## What is being asked
Give the number of lines in these entries that contain "which", and nothing more.

[Saved data entries]
· · · · · · ·

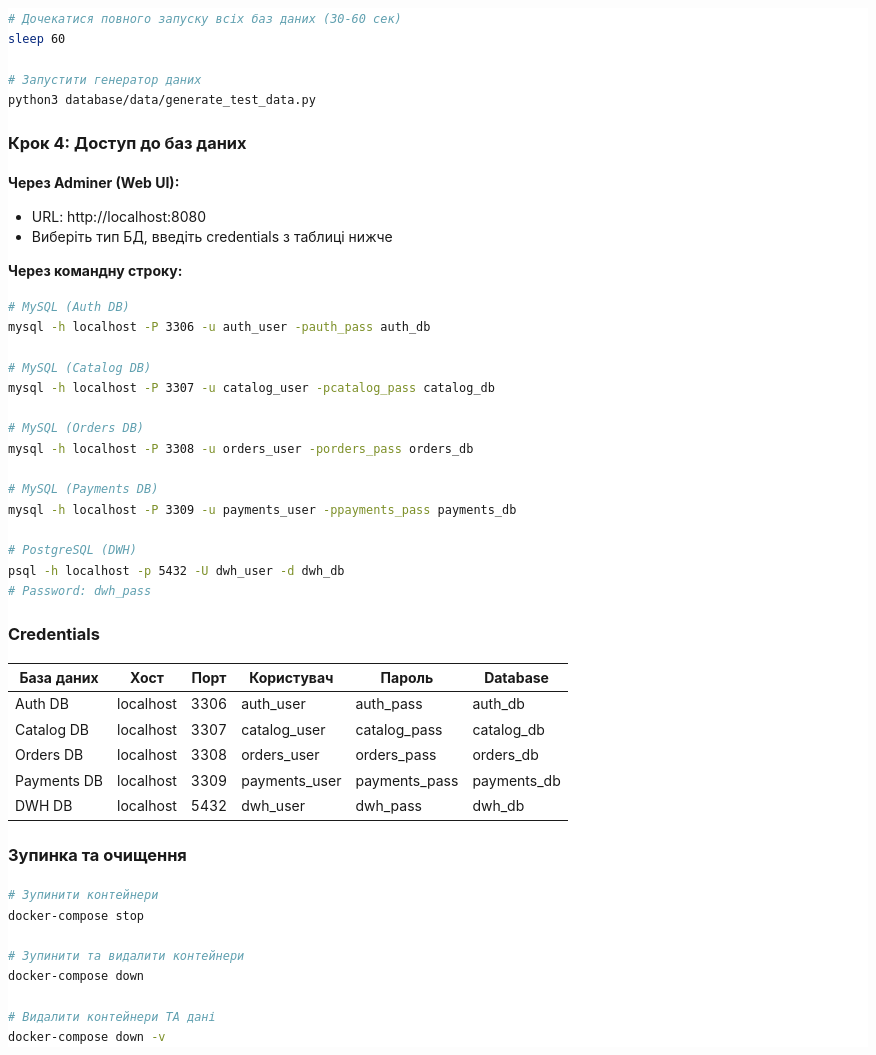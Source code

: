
 ```bash
# Дочекатися повного запуску всіх баз даних (30-60 сек)
sleep 60

# Запустити генератор даних
python3 database/data/generate_test_data.py
```

### Крок 4: Доступ до баз даних

**Через Adminer (Web UI):**
- URL: http://localhost:8080
- Виберіть тип БД, введіть credentials з таблиці нижче

**Через командну строку:**

```bash
# MySQL (Auth DB)
mysql -h localhost -P 3306 -u auth_user -pauth_pass auth_db

# MySQL (Catalog DB)
mysql -h localhost -P 3307 -u catalog_user -pcatalog_pass catalog_db

# MySQL (Orders DB)
mysql -h localhost -P 3308 -u orders_user -porders_pass orders_db

# MySQL (Payments DB)
mysql -h localhost -P 3309 -u payments_user -ppayments_pass payments_db

# PostgreSQL (DWH)
psql -h localhost -p 5432 -U dwh_user -d dwh_db
# Password: dwh_pass
```

### Credentials

| База даних | Хост | Порт | Користувач | Пароль | Database |
|-----------|------|------|------------|---------|----------|
| Auth DB | localhost | 3306 | auth_user | auth_pass | auth_db |
| Catalog DB | localhost | 3307 | catalog_user | catalog_pass | catalog_db |
| Orders DB | localhost | 3308 | orders_user | orders_pass | orders_db |
| Payments DB | localhost | 3309 | payments_user | payments_pass | payments_db |
| DWH DB | localhost | 5432 | dwh_user | dwh_pass | dwh_db |

### Зупинка та очищення

```bash
# Зупинити контейнери
docker-compose stop

# Зупинити та видалити контейнери
docker-compose down

# Видалити контейнери ТА дані
docker-compose down -v
```
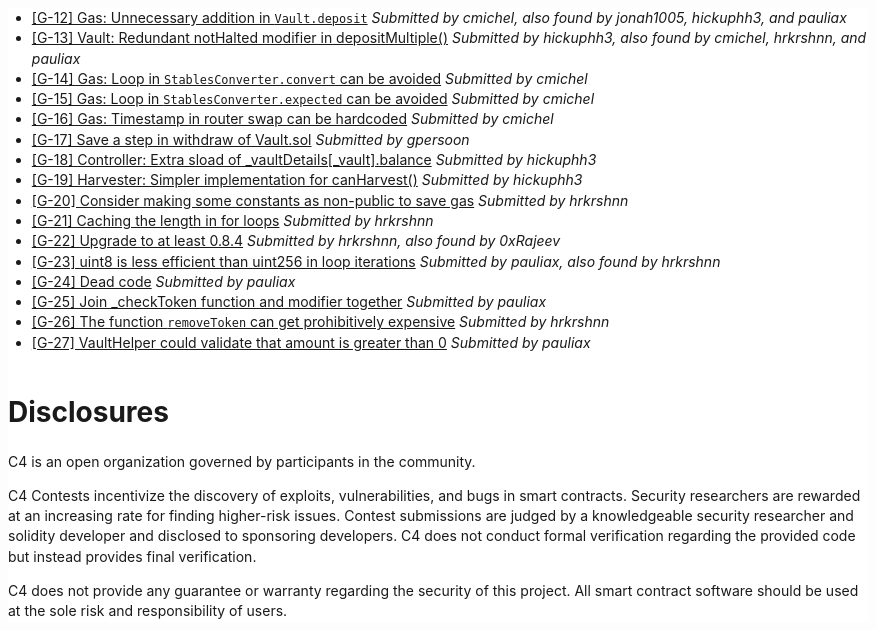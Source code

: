 *   [\[G-12\] Gas: Unnecessary addition in `Vault.deposit`](https://github.com/code-423n4/2021-09-yaxis-findings/issues/118) _Submitted by cmichel, also found by jonah1005, hickuphh3, and pauliax_
*   [\[G-13\] Vault: Redundant notHalted modifier in depositMultiple()](https://github.com/code-423n4/2021-09-yaxis-findings/issues/70) _Submitted by hickuphh3, also found by cmichel, hrkrshnn, and pauliax_
*   [\[G-14\] Gas: Loop in `StablesConverter.convert` can be avoided](https://github.com/code-423n4/2021-09-yaxis-findings/issues/123) _Submitted by cmichel_
*   [\[G-15\] Gas: Loop in `StablesConverter.expected` can be avoided](https://github.com/code-423n4/2021-09-yaxis-findings/issues/124) _Submitted by cmichel_
*   [\[G-16\] Gas: Timestamp in router swap can be hardcoded](https://github.com/code-423n4/2021-09-yaxis-findings/issues/125) _Submitted by cmichel_
*   [\[G-17\] Save a step in withdraw of Vault.sol](https://github.com/code-423n4/2021-09-yaxis-findings/issues/18) _Submitted by gpersoon_
*   [\[G-18\] Controller: Extra sload of _vaultDetails\[_vault\].balance](https://github.com/code-423n4/2021-09-yaxis-findings/issues/65) _Submitted by hickuphh3_
*   [\[G-19\] Harvester: Simpler implementation for canHarvest()](https://github.com/code-423n4/2021-09-yaxis-findings/issues/66) _Submitted by hickuphh3_
*   [\[G-20\] Consider making some constants as non-public to save gas](https://github.com/code-423n4/2021-09-yaxis-findings/issues/94) _Submitted by hrkrshnn_
*   [\[G-21\] Caching the length in for loops](https://github.com/code-423n4/2021-09-yaxis-findings/issues/95) _Submitted by hrkrshnn_
*   [\[G-22\] Upgrade to at least 0.8.4](https://github.com/code-423n4/2021-09-yaxis-findings/issues/98) _Submitted by hrkrshnn, also found by 0xRajeev_
*   [\[G-23\] uint8 is less efficient than uint256 in loop iterations](https://github.com/code-423n4/2021-09-yaxis-findings/issues/86) _Submitted by pauliax, also found by hrkrshnn_
*   [\[G-24\] Dead code](https://github.com/code-423n4/2021-09-yaxis-findings/issues/87) _Submitted by pauliax_
*   [\[G-25\] Join \_checkToken function and modifier together](https://github.com/code-423n4/2021-09-yaxis-findings/issues/91) _Submitted by pauliax_
*   [\[G-26\] The function `removeToken` can get prohibitively expensive](https://github.com/code-423n4/2021-09-yaxis-findings/issues/101) _Submitted by hrkrshnn_
*   [\[G-27\] VaultHelper could validate that amount is greater than 0](https://github.com/code-423n4/2021-09-yaxis-findings/issues/85) _Submitted by pauliax_

[](#disclosures)Disclosures
===========================

C4 is an open organization governed by participants in the community.

C4 Contests incentivize the discovery of exploits, vulnerabilities, and bugs in smart contracts. Security researchers are rewarded at an increasing rate for finding higher-risk issues. Contest submissions are judged by a knowledgeable security researcher and solidity developer and disclosed to sponsoring developers. C4 does not conduct formal verification regarding the provided code but instead provides final verification.

C4 does not provide any guarantee or warranty regarding the security of this project. All smart contract software should be used at the sole risk and responsibility of users.

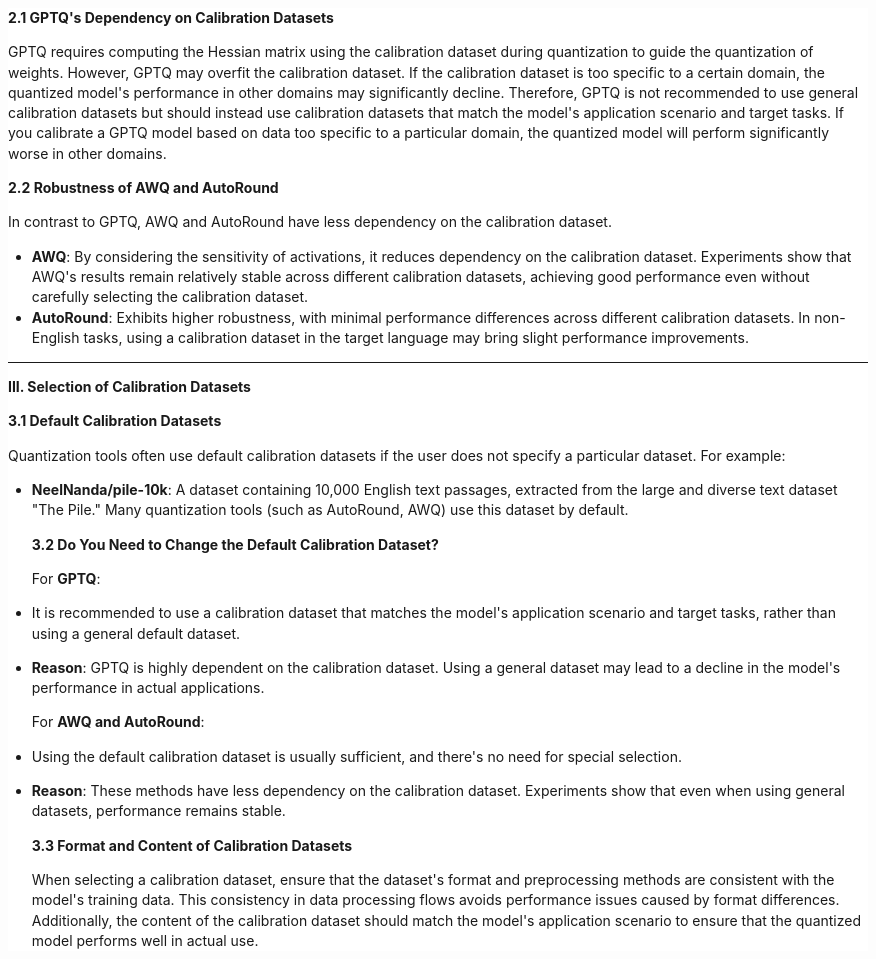 **2.1 GPTQ's Dependency on Calibration Datasets**

GPTQ requires computing the Hessian matrix using the calibration dataset during quantization to guide the quantization of weights. However, GPTQ may overfit the calibration dataset. If the calibration dataset is too specific to a certain domain, the quantized model's performance in other domains may significantly decline. Therefore, GPTQ is not recommended to use general calibration datasets but should instead use calibration datasets that match the model's application scenario and target tasks. If you calibrate a GPTQ model based on data too specific to a particular domain, the quantized model will perform significantly worse in other domains.

**2.2 Robustness of AWQ and AutoRound**

In contrast to GPTQ, AWQ and AutoRound have less dependency on the calibration dataset.

- **AWQ**: By considering the sensitivity of activations, it reduces dependency on the calibration dataset. Experiments show that AWQ's results remain relatively stable across different calibration datasets, achieving good performance even without carefully selecting the calibration dataset.
- **AutoRound**: Exhibits higher robustness, with minimal performance differences across different calibration datasets. In non-English tasks, using a calibration dataset in the target language may bring slight performance improvements.

------


**III. Selection of Calibration Datasets**

**3.1 Default Calibration Datasets**

Quantization tools often use default calibration datasets if the user does not specify a particular dataset. For example:

- **NeelNanda/pile-10k**: A dataset containing 10,000 English text passages, extracted from the large and diverse text dataset "The Pile." Many quantization tools (such as AutoRound, AWQ) use this dataset by default.

  **3.2 Do You Need to Change the Default Calibration Dataset?**

  For **GPTQ**:

- It is recommended to use a calibration dataset that matches the model's application scenario and target tasks, rather than using a general default dataset.

- **Reason**: GPTQ is highly dependent on the calibration dataset. Using a general dataset may lead to a decline in the model's performance in actual applications.

  For **AWQ and AutoRound**:

- Using the default calibration dataset is usually sufficient, and there's no need for special selection.

- **Reason**: These methods have less dependency on the calibration dataset. Experiments show that even when using general datasets, performance remains stable.

  **3.3 Format and Content of Calibration Datasets**

  When selecting a calibration dataset, ensure that the dataset's format and preprocessing methods are consistent with the model's training data. This consistency in data processing flows avoids performance issues caused by format differences. Additionally, the content of the calibration dataset should match the model's application scenario to ensure that the quantized model performs well in actual use.
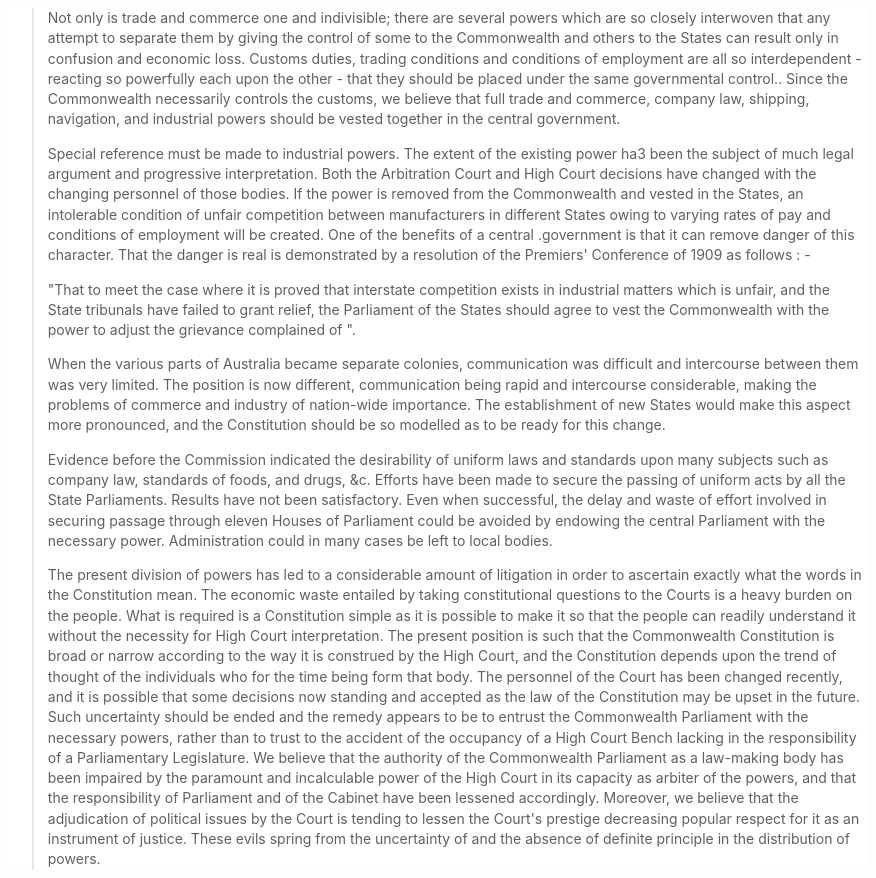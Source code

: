   >
  >Not only is trade and commerce one and indivisible; there are several powers which are so closely interwoven that any attempt to separate them by giving the control of some to the Commonwealth and others to the States can result only in confusion and economic loss. Customs duties, trading conditions and conditions of employment are all so interdependent - reacting so powerfully each upon the other - that they should be placed under the same governmental control.. Since the Commonwealth necessarily controls the customs, we believe that full trade and commerce, company law, shipping, navigation, and industrial powers should be vested together in the central government. 
  >
  >Special reference must be made to industrial powers. The extent of the existing power ha3 been the subject of much legal argument and progressive interpretation. Both the Arbitration Court and High Court decisions have changed with the changing personnel of those bodies. If the power is removed from the Commonwealth and vested in the States, an intolerable condition of unfair competition between manufacturers in different States owing to varying rates of pay and conditions of employment will be created. One of the benefits of a central .government is that it can remove danger of this character. That the danger is real is demonstrated by a resolution of the Premiers' Conference of 1909 as follows : - 
  >
  >"That to meet the case where it is proved that interstate competition exists in industrial matters which is unfair, and the State tribunals have failed to grant relief, the Parliament of the States should agree to vest the Commonwealth with the power to adjust the grievance complained of ". 
  >
  >When the various parts of Australia became separate colonies, communication was difficult and intercourse between them was very limited. The position is now different, communication being rapid and intercourse considerable, making the problems of commerce and industry of nation-wide importance. The establishment of new States would make this aspect more pronounced, and the Constitution should be so modelled as to be ready for this change. 
  >
  >Evidence before the Commission indicated the desirability of uniform laws and standards upon many subjects such as company law, standards of foods, and drugs, &amp;c. Efforts have been made to secure the passing of uniform acts by all the State Parliaments. Results have not been satisfactory. Even when successful, the delay and waste of effort involved in securing passage through eleven Houses of Parliament could be avoided by endowing the central Parliament with the necessary power. Administration could in many cases be left to local bodies. 
  >
  >The present division of powers has led to a considerable amount of litigation in order to ascertain exactly what the words in the Constitution mean. The economic waste entailed by taking constitutional questions to the Courts is a heavy burden on  the  people. What is required is a Constitution simple as it is possible to make it so that the people can readily understand it without the necessity for High Court interpretation. The present position is such that the Commonwealth Constitution is broad or narrow according to the way it is construed by the High Court, and the Constitution depends upon the trend of thought of the individuals who for the time being form that body. The personnel of the Court has been changed recently, and it is possible that some decisions now standing and accepted as the law of the Constitution may be upset in the future. Such uncertainty should be ended and the remedy appears to be to entrust the Commonwealth Parliament with the necessary powers, rather than to trust to the accident of the occupancy of a High Court Bench lacking in the responsibility of a Parliamentary Legislature. We believe that the authority of the Commonwealth Parliament as a law-making body has been impaired by the paramount and incalculable power of the High Court in its capacity as arbiter of the powers, and that the responsibility of Parliament and of the Cabinet have been lessened accordingly. Moreover, we believe that the adjudication of political issues by the Court is tending to lessen the Court's prestige decreasing popular respect for it as an instrument of justice. These evils spring from the uncertainty of and the absence of definite principle in the distribution of powers.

· · · · · · ·

## Result below
2